11 Nov, 2022
Authors:
Linlin Mao1 , Wei Yi 1 , Xu Alan Lin 1 , Ying Gu 2 , Zhenzhong Xia 1 , Chuan Qi 1 , Steven Yu 1 , Caroline Germa 2 , Xueming Qian 1
1Suzhou Transcenta Therapeutics Co., Limited, Suzhou, China; 2 Transcenta Therapeutics Inc., Princeton, USA.
Background:
Claudin18.2(CLDN18.2),a tight junction protein highly specific to gastric mucosa, is a promising target for gastric cancer treatment[1]. Immunotherapy targeting PD-1 combined with chemotherapy has been approved as the first line treatment of gastric/gastroesophageal junction (G/GEJ) adenocarcinoma[2]. Understanding the expression profiles of CLDN18.2 and PD-L1 could offer guidance for the development of combination therapies that maximize the benefits of both agents. This study investigated the prevalence of CLDN18.2 expression from surgical resections of G/GEJ adenocarcinoma at diagnosis and its correlation with PD-L1 expression in Chinese patients.
Conclusions:
We have set up CLDN18.2 IHC assay using an in house anti CLDN18.2 antibody (Clone14G11) on the Leica Bond III IHC stainer
CLDN18.2 expression ≥10%/≥1+ was reported in the majority of G/GEJ adenocarcinoma samples, while PD L1 CPS ≥ 5 was only observed in 17% of the total samples. No correlation between the two markers expression was observed.
These results support the value of CLDN18.2 targeted therapy in gastric cancer, especially for those patients who may not benefit from anti PD 1/PD L1 immuno checkpoint therapy.

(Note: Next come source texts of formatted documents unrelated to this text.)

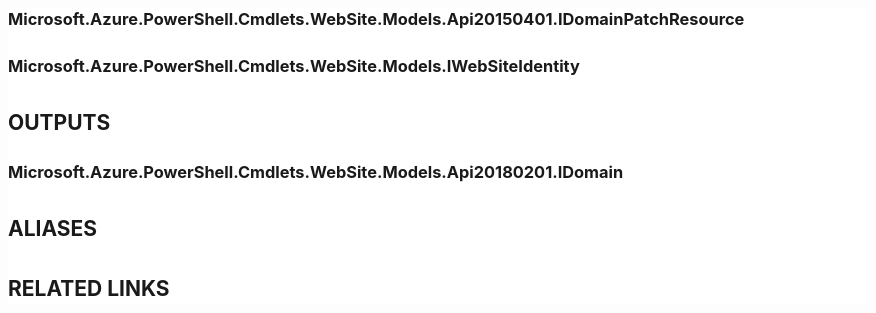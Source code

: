 ### Microsoft.Azure.PowerShell.Cmdlets.WebSite.Models.Api20150401.IDomainPatchResource

### Microsoft.Azure.PowerShell.Cmdlets.WebSite.Models.IWebSiteIdentity

## OUTPUTS

### Microsoft.Azure.PowerShell.Cmdlets.WebSite.Models.Api20180201.IDomain

## ALIASES

## RELATED LINKS

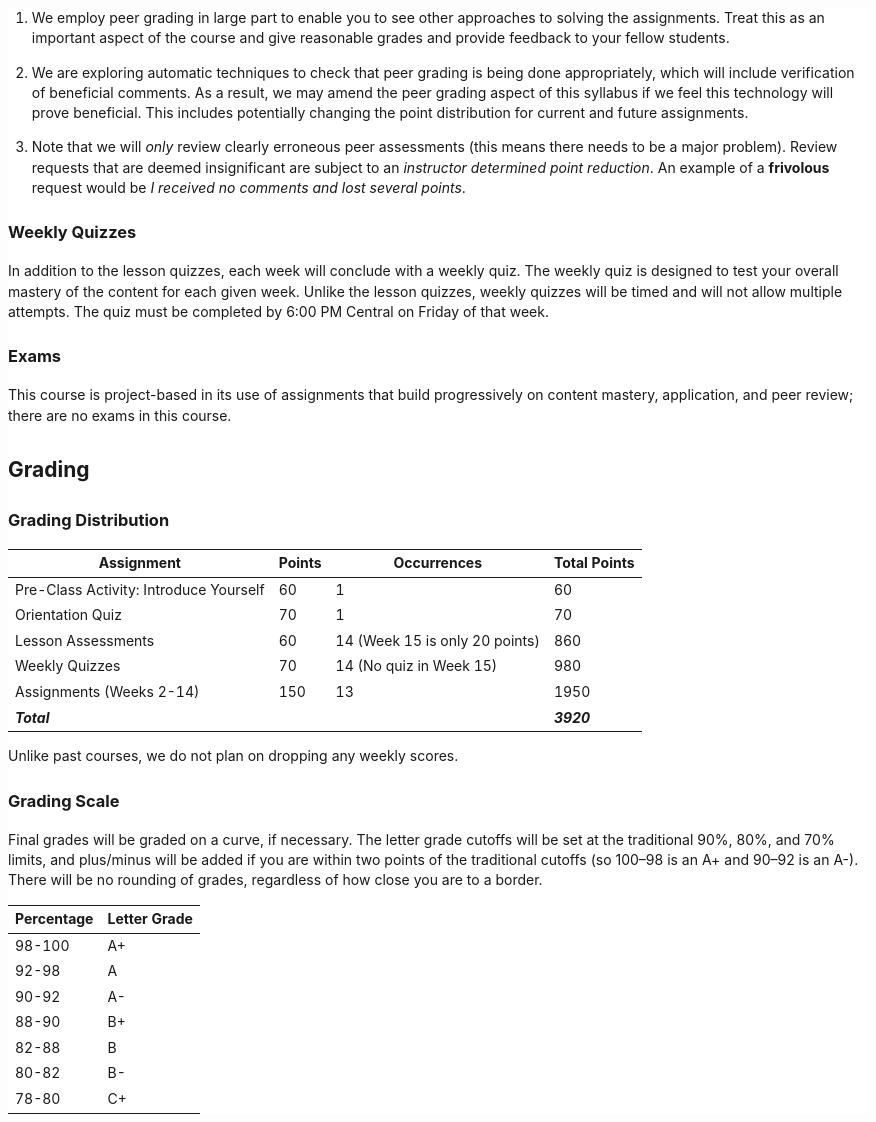 1. We employ peer grading in large part to enable you to see other approaches to solving the assignments. Treat this as an important aspect of the course and give reasonable grades and provide feedback to your fellow students.

2. We are exploring automatic techniques to check that peer grading is being done appropriately, which will include verification of beneficial comments. As a result, we may amend the peer grading aspect of this syllabus if we feel this technology will prove beneficial. This includes potentially changing the point distribution for current and future assignments.

3. Note that we will *only* review clearly erroneous peer assessments (this means there needs to be a major problem). Review requests that are deemed insignificant are subject to an *instructor determined point reduction*. An example of a **frivolous** request would be *I received no comments and lost several points*.

### Weekly Quizzes ###

In addition to the lesson quizzes, each week will conclude with a weekly quiz. The weekly quiz is designed to test your overall mastery of the content for each given week. Unlike the lesson quizzes, weekly quizzes will be timed and will not allow multiple attempts. The quiz must be completed by 6:00 PM Central on Friday of that week.

### Exams ###

This course is project-based in its use of assignments that build progressively on content mastery, application, and peer review; there are no exams in this course.

## Grading ##

### Grading Distribution ###
| Assignment                             | Points | Occurrences                    | Total Points |
| -------------------------------------- | ------ | ------------------------------ | ------------ |
| Pre-Class Activity: Introduce Yourself | 60     | 1                              | 60           |
| Orientation Quiz                       | 70     | 1                              | 70           |
| Lesson Assessments                     | 60     | 14 (Week 15 is only 20 points) | 860          |
| Weekly Quizzes                         | 70     | 14 (No quiz in Week 15)        | 980          |
| Assignments (Weeks 2-14)               | 150    | 13                             | 1950         |
| ***Total***                            |        |                                | ***3920***   |

Unlike past courses, we do not plan on dropping any weekly scores.

### Grading Scale ###

Final grades will be graded on a curve, if necessary. The letter grade cutoffs will be set at the traditional 90%, 80%, and 70% limits, and plus/minus will be added if you are within two points of the traditional cutoffs (so 100–98 is an A+ and 90–92 is an A-). There will be no rounding of grades, regardless of how close you are to a border.

| Percentage | Letter Grade |
| ---------- | ------------ |
| 98-100     | A+           |
| 92-98      | A            |
| 90-92      | A-           |
| 88-90      | B+           |
| 82-88      | B            |
| 80-82      | B-           |
| 78-80      | C+           |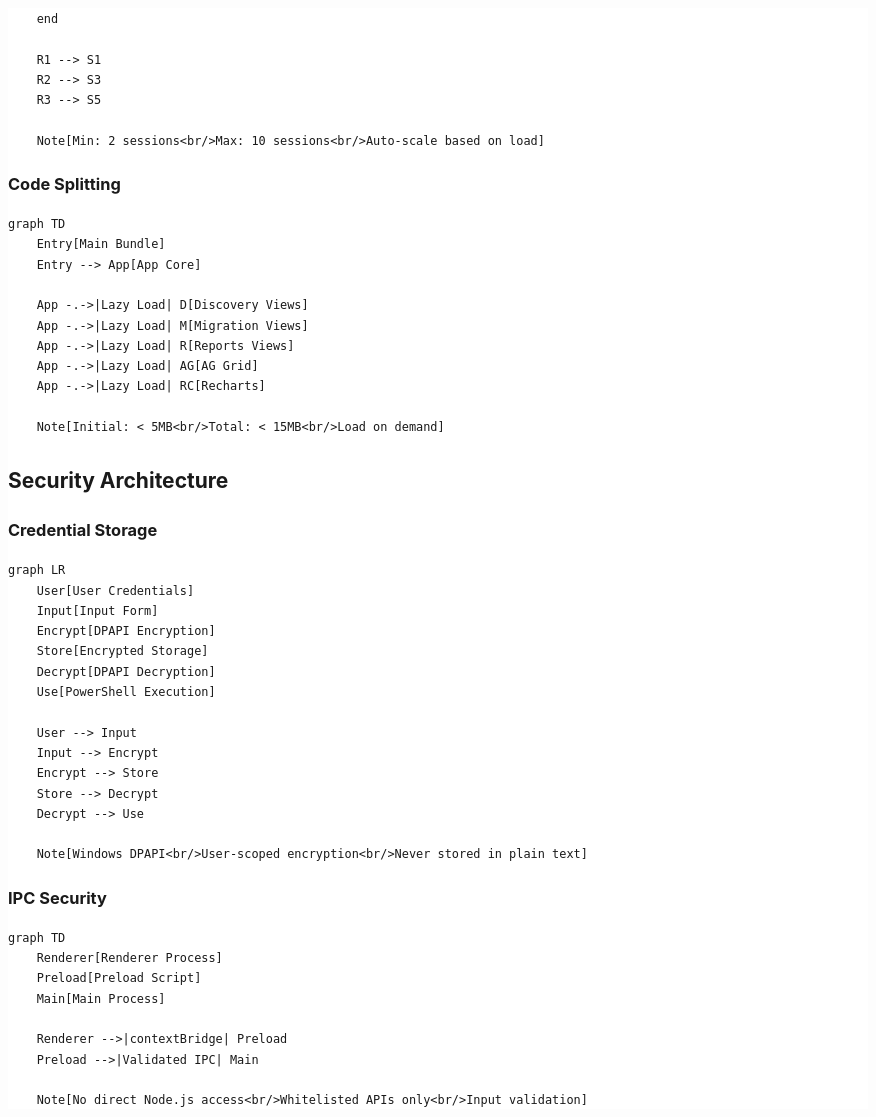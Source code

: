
 ```mermaid
    end

    R1 --> S1
    R2 --> S3
    R3 --> S5

    Note[Min: 2 sessions<br/>Max: 10 sessions<br/>Auto-scale based on load]
```

### Code Splitting

```mermaid
graph TD
    Entry[Main Bundle]
    Entry --> App[App Core]

    App -.->|Lazy Load| D[Discovery Views]
    App -.->|Lazy Load| M[Migration Views]
    App -.->|Lazy Load| R[Reports Views]
    App -.->|Lazy Load| AG[AG Grid]
    App -.->|Lazy Load| RC[Recharts]

    Note[Initial: < 5MB<br/>Total: < 15MB<br/>Load on demand]
```

## Security Architecture

### Credential Storage

```mermaid
graph LR
    User[User Credentials]
    Input[Input Form]
    Encrypt[DPAPI Encryption]
    Store[Encrypted Storage]
    Decrypt[DPAPI Decryption]
    Use[PowerShell Execution]

    User --> Input
    Input --> Encrypt
    Encrypt --> Store
    Store --> Decrypt
    Decrypt --> Use

    Note[Windows DPAPI<br/>User-scoped encryption<br/>Never stored in plain text]
```

### IPC Security

```mermaid
graph TD
    Renderer[Renderer Process]
    Preload[Preload Script]
    Main[Main Process]

    Renderer -->|contextBridge| Preload
    Preload -->|Validated IPC| Main

    Note[No direct Node.js access<br/>Whitelisted APIs only<br/>Input validation]
```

Limitation of this retrospective study: All tumor samples were from surgical resections of G/GEJ adenocarcinoma in Chinese patients, with limited samples from metastatic lesions and no clinical annotations. Further explorations of the expression of CLDN18.2, PD L1 CPS and their correlation, the impact of stage of disease, biopsy location and ethnicity is required.